> [What this task involves] I would like every record below transcribed exactly as it is.

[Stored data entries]
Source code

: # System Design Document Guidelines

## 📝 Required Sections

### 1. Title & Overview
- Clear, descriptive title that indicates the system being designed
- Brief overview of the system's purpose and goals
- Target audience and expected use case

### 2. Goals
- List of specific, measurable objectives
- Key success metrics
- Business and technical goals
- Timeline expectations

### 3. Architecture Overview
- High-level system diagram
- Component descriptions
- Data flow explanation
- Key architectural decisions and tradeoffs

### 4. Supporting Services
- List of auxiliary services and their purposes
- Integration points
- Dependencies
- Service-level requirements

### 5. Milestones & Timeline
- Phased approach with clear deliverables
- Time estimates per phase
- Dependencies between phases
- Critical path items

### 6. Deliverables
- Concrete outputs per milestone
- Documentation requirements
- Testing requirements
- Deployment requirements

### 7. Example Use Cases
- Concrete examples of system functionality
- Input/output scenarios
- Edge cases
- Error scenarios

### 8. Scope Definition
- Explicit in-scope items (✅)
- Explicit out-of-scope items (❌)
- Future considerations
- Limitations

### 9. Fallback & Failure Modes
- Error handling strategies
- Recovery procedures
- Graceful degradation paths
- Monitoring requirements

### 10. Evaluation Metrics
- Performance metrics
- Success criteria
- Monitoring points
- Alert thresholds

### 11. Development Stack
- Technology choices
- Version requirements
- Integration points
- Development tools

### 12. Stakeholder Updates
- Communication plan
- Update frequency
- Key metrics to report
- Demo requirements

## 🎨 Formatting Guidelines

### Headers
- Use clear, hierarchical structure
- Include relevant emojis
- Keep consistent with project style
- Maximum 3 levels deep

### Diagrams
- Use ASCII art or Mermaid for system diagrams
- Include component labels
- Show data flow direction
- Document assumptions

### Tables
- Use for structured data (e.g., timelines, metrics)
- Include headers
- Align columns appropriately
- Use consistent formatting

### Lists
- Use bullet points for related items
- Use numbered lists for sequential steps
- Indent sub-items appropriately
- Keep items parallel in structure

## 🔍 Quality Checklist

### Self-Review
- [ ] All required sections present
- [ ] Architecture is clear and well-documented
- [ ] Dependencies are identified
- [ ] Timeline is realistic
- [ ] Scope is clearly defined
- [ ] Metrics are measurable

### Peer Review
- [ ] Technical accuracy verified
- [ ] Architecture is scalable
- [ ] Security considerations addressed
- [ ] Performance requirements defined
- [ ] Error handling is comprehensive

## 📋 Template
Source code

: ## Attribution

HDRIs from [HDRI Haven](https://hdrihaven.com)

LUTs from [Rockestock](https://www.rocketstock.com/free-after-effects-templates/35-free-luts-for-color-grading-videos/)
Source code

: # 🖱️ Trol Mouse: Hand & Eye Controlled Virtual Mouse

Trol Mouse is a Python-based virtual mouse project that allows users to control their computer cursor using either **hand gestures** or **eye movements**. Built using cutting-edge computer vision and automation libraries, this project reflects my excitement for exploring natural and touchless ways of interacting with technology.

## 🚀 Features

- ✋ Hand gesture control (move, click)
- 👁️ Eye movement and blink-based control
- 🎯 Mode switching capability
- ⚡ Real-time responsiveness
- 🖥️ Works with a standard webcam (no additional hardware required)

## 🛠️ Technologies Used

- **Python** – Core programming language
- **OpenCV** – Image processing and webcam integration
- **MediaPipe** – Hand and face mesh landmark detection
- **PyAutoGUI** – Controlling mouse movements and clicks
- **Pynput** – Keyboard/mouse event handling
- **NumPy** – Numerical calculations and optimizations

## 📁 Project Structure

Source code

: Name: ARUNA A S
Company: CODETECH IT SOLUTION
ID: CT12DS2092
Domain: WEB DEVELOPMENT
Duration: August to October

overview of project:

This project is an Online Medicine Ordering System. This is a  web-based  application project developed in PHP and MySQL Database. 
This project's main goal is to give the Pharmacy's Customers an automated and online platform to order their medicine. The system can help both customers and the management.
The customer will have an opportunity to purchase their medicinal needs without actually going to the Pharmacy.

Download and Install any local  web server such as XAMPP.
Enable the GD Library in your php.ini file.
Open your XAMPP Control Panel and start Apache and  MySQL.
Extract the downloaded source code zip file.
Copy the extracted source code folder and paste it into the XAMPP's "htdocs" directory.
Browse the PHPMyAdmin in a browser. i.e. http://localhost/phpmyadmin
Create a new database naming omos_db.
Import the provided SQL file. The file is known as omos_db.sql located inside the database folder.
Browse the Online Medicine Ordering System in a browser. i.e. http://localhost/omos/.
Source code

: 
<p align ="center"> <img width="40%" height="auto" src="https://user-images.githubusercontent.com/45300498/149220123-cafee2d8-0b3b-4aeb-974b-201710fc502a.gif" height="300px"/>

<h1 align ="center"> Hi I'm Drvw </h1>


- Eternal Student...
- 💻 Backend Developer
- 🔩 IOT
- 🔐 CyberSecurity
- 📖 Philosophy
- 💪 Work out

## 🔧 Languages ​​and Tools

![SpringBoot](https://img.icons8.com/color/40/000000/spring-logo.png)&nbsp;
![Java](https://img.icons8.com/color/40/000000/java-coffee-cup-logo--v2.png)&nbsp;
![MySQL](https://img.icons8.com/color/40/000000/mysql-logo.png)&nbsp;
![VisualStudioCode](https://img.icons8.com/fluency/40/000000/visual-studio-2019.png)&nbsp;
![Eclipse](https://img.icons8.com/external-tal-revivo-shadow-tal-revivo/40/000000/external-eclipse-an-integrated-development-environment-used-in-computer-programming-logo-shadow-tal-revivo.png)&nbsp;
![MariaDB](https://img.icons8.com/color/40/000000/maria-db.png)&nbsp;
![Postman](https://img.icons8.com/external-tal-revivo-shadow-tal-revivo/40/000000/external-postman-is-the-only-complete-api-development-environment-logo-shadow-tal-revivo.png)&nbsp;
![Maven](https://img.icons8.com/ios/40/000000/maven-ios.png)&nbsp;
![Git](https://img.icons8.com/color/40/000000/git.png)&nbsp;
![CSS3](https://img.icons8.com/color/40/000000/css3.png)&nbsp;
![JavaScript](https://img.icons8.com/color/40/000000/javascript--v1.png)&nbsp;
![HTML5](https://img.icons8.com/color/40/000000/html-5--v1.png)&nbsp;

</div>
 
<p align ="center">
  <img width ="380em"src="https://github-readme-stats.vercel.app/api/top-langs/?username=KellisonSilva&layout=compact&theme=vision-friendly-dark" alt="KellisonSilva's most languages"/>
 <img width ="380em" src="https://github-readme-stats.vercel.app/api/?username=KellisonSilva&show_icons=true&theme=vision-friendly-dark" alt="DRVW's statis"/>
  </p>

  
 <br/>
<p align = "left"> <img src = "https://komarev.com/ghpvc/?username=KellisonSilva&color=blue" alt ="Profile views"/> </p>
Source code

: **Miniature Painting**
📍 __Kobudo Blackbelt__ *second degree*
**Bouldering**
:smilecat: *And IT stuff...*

> [Solution to the exercise]
Source code

: # System Design Document Guidelines

## 📝 Required Sections

### 1. Title & Overview
- Clear, descriptive title that indicates the system being designed
- Brief overview of the system's purpose and goals
- Target audience and expected use case

### 2. Goals
- List of specific, measurable objectives
- Key success metrics
- Business and technical goals
- Timeline expectations

### 3. Architecture Overview
- High-level system diagram
- Component descriptions
- Data flow explanation
- Key architectural decisions and tradeoffs

### 4. Supporting Services
- List of auxiliary services and their purposes
- Integration points
- Dependencies
- Service-level requirements

### 5. Milestones & Timeline
- Phased approach with clear deliverables
- Time estimates per phase
- Dependencies between phases
- Critical path items

### 6. Deliverables
- Concrete outputs per milestone
- Documentation requirements
- Testing requirements
- Deployment requirements

### 7. Example Use Cases
- Concrete examples of system functionality
- Input/output scenarios
- Edge cases
- Error scenarios

### 8. Scope Definition
- Explicit in-scope items (✅)
- Explicit out-of-scope items (❌)
- Future considerations
- Limitations

### 9. Fallback & Failure Modes
- Error handling strategies
- Recovery procedures
- Graceful degradation paths
- Monitoring requirements

### 10. Evaluation Metrics
- Performance metrics
- Success criteria
- Monitoring points
- Alert thresholds

### 11. Development Stack
- Technology choices
- Version requirements
- Integration points
- Development tools

### 12. Stakeholder Updates
- Communication plan
- Update frequency
- Key metrics to report
- Demo requirements

## 🎨 Formatting Guidelines

### Headers
- Use clear, hierarchical structure
- Include relevant emojis
- Keep consistent with project style
- Maximum 3 levels deep

### Diagrams
- Use ASCII art or Mermaid for system diagrams
- Include component labels
- Show data flow direction
- Document assumptions

### Tables
- Use for structured data (e.g., timelines, metrics)
- Include headers
- Align columns appropriately
- Use consistent formatting

### Lists
- Use bullet points for related items
- Use numbered lists for sequential steps
- Indent sub-items appropriately
- Keep items parallel in structure

## 🔍 Quality Checklist

### Self-Review
- [ ] All required sections present
- [ ] Architecture is clear and well-documented
- [ ] Dependencies are identified
- [ ] Timeline is realistic
- [ ] Scope is clearly defined
- [ ] Metrics are measurable

### Peer Review
- [ ] Technical accuracy verified
- [ ] Architecture is scalable
- [ ] Security considerations addressed
- [ ] Performance requirements defined
- [ ] Error handling is comprehensive

## 📋 Template
Source code

: ## Attribution

HDRIs from [HDRI Haven](https://hdrihaven.com)

LUTs from [Rockestock](https://www.rocketstock.com/free-after-effects-templates/35-free-luts-for-color-grading-videos/)
Source code

: # 🖱️ Trol Mouse: Hand & Eye Controlled Virtual Mouse

Trol Mouse is a Python-based virtual mouse project that allows users to control their computer cursor using either **hand gestures** or **eye movements**. Built using cutting-edge computer vision and automation libraries, this project reflects my excitement for exploring natural and touchless ways of interacting with technology.

## 🚀 Features

- ✋ Hand gesture control (move, click)
- 👁️ Eye movement and blink-based control
- 🎯 Mode switching capability
- ⚡ Real-time responsiveness
- 🖥️ Works with a standard webcam (no additional hardware required)

## 🛠️ Technologies Used

- **Python** – Core programming language
- **OpenCV** – Image processing and webcam integration
- **MediaPipe** – Hand and face mesh landmark detection
- **PyAutoGUI** – Controlling mouse movements and clicks
- **Pynput** – Keyboard/mouse event handling
- **NumPy** – Numerical calculations and optimizations

## 📁 Project Structure

Source code

: Name: ARUNA A S
Company: CODETECH IT SOLUTION
ID: CT12DS2092
Domain: WEB DEVELOPMENT
Duration: August to October

overview of project:

This project is an Online Medicine Ordering System. This is a  web-based  application project developed in PHP and MySQL Database. 
This project's main goal is to give the Pharmacy's Customers an automated and online platform to order their medicine. The system can help both customers and the management.
The customer will have an opportunity to purchase their medicinal needs without actually going to the Pharmacy.

Download and Install any local  web server such as XAMPP.
Enable the GD Library in your php.ini file.
Open your XAMPP Control Panel and start Apache and  MySQL.
Extract the downloaded source code zip file.
Copy the extracted source code folder and paste it into the XAMPP's "htdocs" directory.
Browse the PHPMyAdmin in a browser. i.e. http://localhost/phpmyadmin
Create a new database naming omos_db.
Import the provided SQL file. The file is known as omos_db.sql located inside the database folder.
Browse the Online Medicine Ordering System in a browser. i.e. http://localhost/omos/.
Source code

: 
<p align ="center"> <img width="40%" height="auto" src="https://user-images.githubusercontent.com/45300498/149220123-cafee2d8-0b3b-4aeb-974b-201710fc502a.gif" height="300px"/>

<h1 align ="center"> Hi I'm Drvw </h1>


- Eternal Student...
- 💻 Backend Developer
- 🔩 IOT
- 🔐 CyberSecurity
- 📖 Philosophy
- 💪 Work out

## 🔧 Languages ​​and Tools

![SpringBoot](https://img.icons8.com/color/40/000000/spring-logo.png)&nbsp;
![Java](https://img.icons8.com/color/40/000000/java-coffee-cup-logo--v2.png)&nbsp;
![MySQL](https://img.icons8.com/color/40/000000/mysql-logo.png)&nbsp;
![VisualStudioCode](https://img.icons8.com/fluency/40/000000/visual-studio-2019.png)&nbsp;
![Eclipse](https://img.icons8.com/external-tal-revivo-shadow-tal-revivo/40/000000/external-eclipse-an-integrated-development-environment-used-in-computer-programming-logo-shadow-tal-revivo.png)&nbsp;
![MariaDB](https://img.icons8.com/color/40/000000/maria-db.png)&nbsp;
![Postman](https://img.icons8.com/external-tal-revivo-shadow-tal-revivo/40/000000/external-postman-is-the-only-complete-api-development-environment-logo-shadow-tal-revivo.png)&nbsp;
![Maven](https://img.icons8.com/ios/40/000000/maven-ios.png)&nbsp;
![Git](https://img.icons8.com/color/40/000000/git.png)&nbsp;
![CSS3](https://img.icons8.com/color/40/000000/css3.png)&nbsp;
![JavaScript](https://img.icons8.com/color/40/000000/javascript--v1.png)&nbsp;
![HTML5](https://img.icons8.com/color/40/000000/html-5--v1.png)&nbsp;

</div>
 
<p align ="center">
  <img width ="380em"src="https://github-readme-stats.vercel.app/api/top-langs/?username=KellisonSilva&layout=compact&theme=vision-friendly-dark" alt="KellisonSilva's most languages"/>
 <img width ="380em" src="https://github-readme-stats.vercel.app/api/?username=KellisonSilva&show_icons=true&theme=vision-friendly-dark" alt="DRVW's statis"/>
  </p>

  
 <br/>
<p align = "left"> <img src = "https://komarev.com/ghpvc/?username=KellisonSilva&color=blue" alt ="Profile views"/> </p>
Source code

: **Miniature Painting**
📍 __Kobudo Blackbelt__ *second degree*
**Bouldering**
:smilecat: *And IT stuff...*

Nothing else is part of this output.